MySQL Storage Engine Architecture, Part 3: Details and Comparison

MySQL Storage Engine Architecture, Part 3: Details and Comparison

By Arjen Lentz, MySQL AB
5 May 2004

In Part Three of this series we will compare key aspects of the most popular storage engines, and provide you with guidelines and practical examples to help you decide which engine may be best suited for a particular purpose.

Comparison

As you can see from the comparison table, if you need to use certain features, you may only have a single option. So in that case, you would choose that storage engine for one particular table. But that certainly doesn't mean that you should use that same table type for the entire application! On the contrary, if you make a generic choice, either for all your work or for an entire application, chances are high that the result will not be optimal and perhaps require much more disk space or operate slower than anticipated.

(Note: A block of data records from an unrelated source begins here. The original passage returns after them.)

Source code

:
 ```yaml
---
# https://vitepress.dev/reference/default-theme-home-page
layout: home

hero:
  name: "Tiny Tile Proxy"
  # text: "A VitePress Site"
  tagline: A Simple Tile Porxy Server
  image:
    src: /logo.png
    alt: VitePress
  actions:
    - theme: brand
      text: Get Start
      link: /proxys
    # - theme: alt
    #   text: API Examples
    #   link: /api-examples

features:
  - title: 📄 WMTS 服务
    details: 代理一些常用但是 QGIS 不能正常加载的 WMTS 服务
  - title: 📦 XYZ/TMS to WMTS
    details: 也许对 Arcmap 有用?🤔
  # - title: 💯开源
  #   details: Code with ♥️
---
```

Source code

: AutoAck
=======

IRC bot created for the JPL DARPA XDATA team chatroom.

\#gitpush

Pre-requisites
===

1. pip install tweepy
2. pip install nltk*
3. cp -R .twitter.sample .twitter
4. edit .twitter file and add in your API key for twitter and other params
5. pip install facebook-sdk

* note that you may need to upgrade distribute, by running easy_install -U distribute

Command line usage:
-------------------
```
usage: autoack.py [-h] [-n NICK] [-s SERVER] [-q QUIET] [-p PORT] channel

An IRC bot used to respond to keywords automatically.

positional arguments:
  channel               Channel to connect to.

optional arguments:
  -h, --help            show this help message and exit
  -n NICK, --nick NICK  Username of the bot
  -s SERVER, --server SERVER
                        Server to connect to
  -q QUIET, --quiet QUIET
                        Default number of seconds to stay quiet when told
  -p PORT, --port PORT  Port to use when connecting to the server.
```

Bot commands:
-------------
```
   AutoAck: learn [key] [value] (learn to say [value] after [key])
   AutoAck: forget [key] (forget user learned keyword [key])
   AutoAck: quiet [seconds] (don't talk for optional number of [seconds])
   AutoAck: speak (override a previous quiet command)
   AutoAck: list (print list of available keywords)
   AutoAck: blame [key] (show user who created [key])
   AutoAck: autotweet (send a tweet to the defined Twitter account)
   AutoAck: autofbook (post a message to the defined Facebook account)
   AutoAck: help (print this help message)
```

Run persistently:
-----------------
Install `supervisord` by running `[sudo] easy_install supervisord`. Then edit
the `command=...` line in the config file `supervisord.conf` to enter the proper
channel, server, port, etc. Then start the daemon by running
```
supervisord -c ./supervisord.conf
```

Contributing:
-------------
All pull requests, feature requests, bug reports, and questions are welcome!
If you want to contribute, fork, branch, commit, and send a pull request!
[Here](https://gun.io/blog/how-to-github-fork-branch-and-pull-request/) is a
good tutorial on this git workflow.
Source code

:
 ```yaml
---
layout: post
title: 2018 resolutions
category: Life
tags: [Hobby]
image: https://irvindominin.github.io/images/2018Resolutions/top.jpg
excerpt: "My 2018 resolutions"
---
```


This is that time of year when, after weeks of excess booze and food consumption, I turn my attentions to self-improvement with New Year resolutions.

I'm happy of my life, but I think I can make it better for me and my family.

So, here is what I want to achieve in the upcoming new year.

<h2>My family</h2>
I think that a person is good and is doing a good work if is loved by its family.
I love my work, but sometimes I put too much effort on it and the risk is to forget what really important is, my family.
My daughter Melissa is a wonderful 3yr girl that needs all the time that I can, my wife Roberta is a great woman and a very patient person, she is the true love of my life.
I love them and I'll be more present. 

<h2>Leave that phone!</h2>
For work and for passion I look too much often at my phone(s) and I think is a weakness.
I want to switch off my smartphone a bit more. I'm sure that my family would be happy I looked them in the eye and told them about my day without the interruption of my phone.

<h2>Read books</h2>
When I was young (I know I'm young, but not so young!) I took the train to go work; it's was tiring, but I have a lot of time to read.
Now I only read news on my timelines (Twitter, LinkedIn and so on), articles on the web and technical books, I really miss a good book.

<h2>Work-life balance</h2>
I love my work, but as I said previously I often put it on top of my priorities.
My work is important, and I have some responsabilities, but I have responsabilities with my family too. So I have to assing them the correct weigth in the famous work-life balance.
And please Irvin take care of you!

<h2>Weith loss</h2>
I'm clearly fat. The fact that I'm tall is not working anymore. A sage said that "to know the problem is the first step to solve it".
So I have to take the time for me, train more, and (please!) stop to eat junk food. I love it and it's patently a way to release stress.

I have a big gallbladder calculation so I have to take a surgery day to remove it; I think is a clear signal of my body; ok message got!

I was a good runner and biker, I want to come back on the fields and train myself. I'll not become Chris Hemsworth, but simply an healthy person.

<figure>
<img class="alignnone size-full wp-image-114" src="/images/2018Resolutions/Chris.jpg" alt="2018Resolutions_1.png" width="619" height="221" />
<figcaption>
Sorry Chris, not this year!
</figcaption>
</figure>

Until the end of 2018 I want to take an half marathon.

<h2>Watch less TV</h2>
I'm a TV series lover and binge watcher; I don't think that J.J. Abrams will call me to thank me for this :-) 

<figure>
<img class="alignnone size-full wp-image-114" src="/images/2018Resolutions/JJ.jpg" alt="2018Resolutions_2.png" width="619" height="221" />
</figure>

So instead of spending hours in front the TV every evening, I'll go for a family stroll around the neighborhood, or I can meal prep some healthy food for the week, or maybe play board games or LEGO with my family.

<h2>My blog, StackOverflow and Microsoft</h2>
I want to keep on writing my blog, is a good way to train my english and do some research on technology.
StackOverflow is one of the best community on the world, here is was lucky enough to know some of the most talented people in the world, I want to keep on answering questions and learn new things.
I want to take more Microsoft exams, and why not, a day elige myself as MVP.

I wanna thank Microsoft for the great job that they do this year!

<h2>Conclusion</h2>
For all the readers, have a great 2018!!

It is very important to realize that there is no single answer. Any "which is best" question inevitably needs to make assumptions and trade-offs. The proper way to go about this is to ask yourself "which storage engine is best suited for ...", for each part of your application. It often makes perfect sense to use different engines within a single application. For instance InnoDB for key account and transactional data, MyISAM for logs, MEMORY tables for quick calculations and intermediate summaries, and NDB for high availability applications that require ultimate performance, scalability, and fast failover.

Transactions and locking

Transactions are very powerful, but if you use them when it's not required, it needlessly makes your application more complicated. I already mentioned the INSERT ... SELECT and CREATE TABLE ... SELECT constructs.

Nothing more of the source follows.